* **Input**
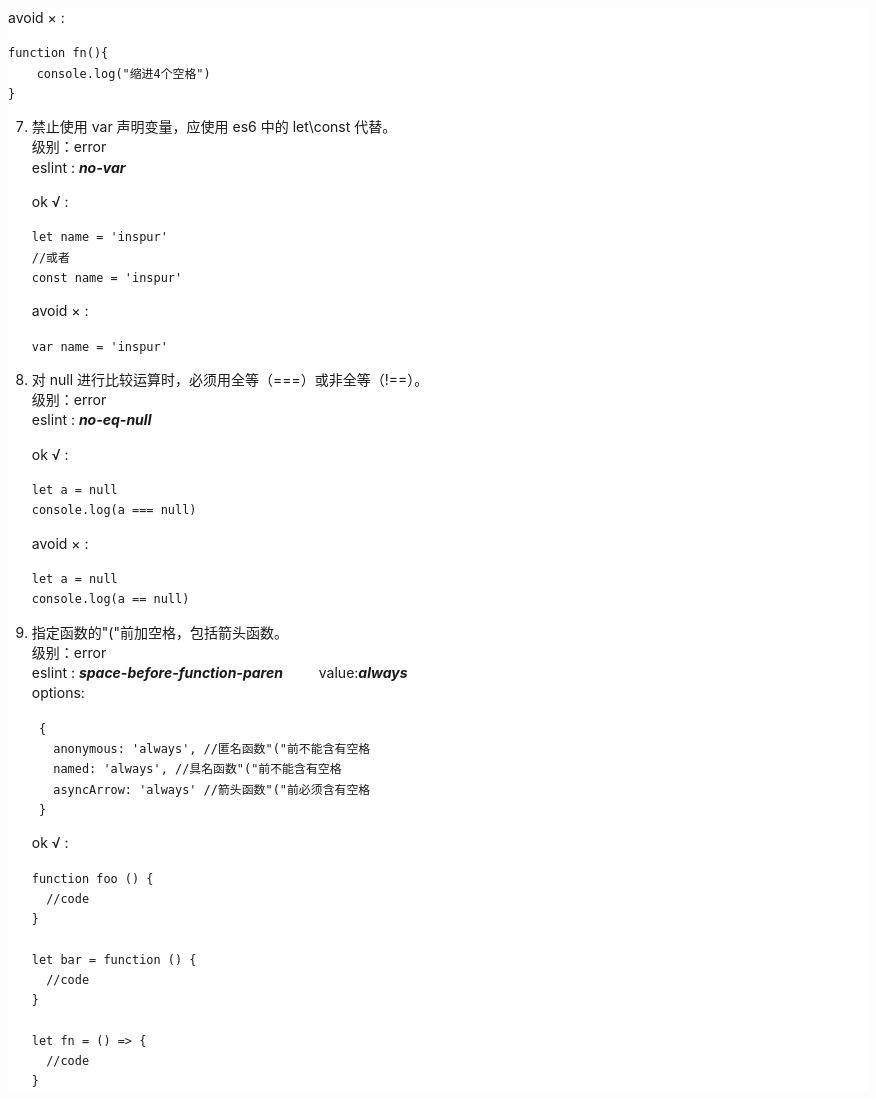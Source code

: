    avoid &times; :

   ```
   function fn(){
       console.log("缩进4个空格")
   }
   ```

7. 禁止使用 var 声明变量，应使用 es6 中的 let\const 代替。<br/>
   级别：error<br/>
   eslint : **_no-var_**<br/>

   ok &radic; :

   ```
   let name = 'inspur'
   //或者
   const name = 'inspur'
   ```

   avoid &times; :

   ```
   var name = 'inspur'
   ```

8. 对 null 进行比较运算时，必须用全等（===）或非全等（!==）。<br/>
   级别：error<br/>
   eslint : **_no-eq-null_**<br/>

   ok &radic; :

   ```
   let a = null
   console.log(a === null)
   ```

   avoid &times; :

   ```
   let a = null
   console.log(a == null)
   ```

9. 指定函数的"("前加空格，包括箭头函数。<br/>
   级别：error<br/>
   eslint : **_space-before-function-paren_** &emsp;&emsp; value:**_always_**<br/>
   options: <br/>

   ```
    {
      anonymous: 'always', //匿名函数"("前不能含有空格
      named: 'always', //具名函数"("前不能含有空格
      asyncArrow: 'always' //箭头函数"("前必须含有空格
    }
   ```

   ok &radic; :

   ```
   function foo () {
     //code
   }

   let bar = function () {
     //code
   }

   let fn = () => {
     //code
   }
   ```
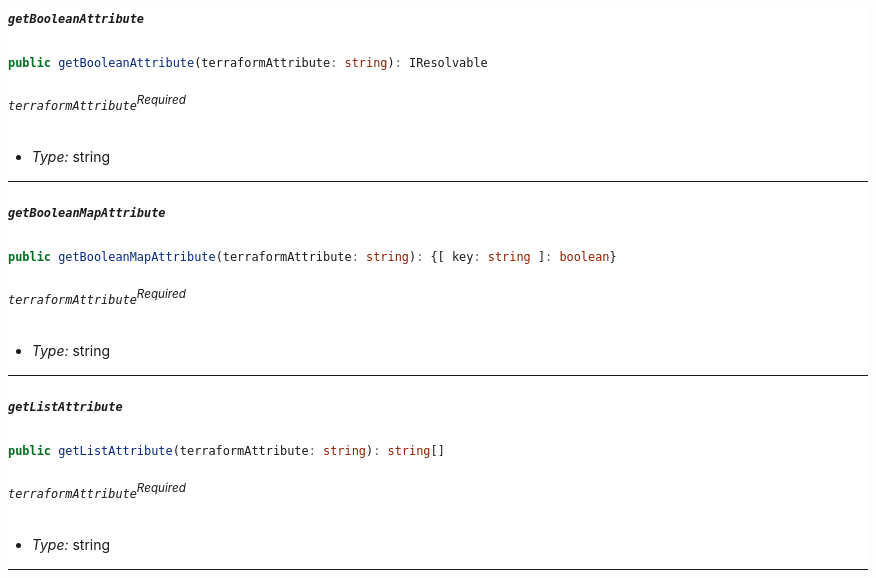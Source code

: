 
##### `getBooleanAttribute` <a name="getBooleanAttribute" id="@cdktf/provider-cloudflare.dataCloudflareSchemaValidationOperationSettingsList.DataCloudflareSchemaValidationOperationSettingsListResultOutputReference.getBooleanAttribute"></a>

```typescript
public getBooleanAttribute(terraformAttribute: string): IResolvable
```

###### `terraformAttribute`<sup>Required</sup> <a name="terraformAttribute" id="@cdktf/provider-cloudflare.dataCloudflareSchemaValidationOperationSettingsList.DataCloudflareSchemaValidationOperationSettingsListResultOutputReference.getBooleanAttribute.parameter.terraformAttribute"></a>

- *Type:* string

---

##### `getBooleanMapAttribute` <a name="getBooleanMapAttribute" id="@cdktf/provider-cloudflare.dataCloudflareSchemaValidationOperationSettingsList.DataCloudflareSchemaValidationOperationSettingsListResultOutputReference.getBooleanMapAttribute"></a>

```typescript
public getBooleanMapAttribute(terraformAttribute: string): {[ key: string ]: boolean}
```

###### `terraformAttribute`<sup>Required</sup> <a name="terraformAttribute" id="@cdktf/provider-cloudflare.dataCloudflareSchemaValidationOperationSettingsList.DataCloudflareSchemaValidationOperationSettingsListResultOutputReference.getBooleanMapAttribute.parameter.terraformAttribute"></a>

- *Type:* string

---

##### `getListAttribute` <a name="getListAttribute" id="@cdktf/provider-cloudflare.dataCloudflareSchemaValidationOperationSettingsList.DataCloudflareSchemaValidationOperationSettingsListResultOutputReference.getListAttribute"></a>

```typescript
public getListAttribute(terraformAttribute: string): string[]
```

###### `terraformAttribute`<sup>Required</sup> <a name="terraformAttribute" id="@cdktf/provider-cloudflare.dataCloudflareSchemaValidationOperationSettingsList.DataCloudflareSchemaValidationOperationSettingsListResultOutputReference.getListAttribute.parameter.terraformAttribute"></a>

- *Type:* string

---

* **Your goal**
What is needed is the number of lines in the data that contain "console", given with nothing else.

* **Your response**
3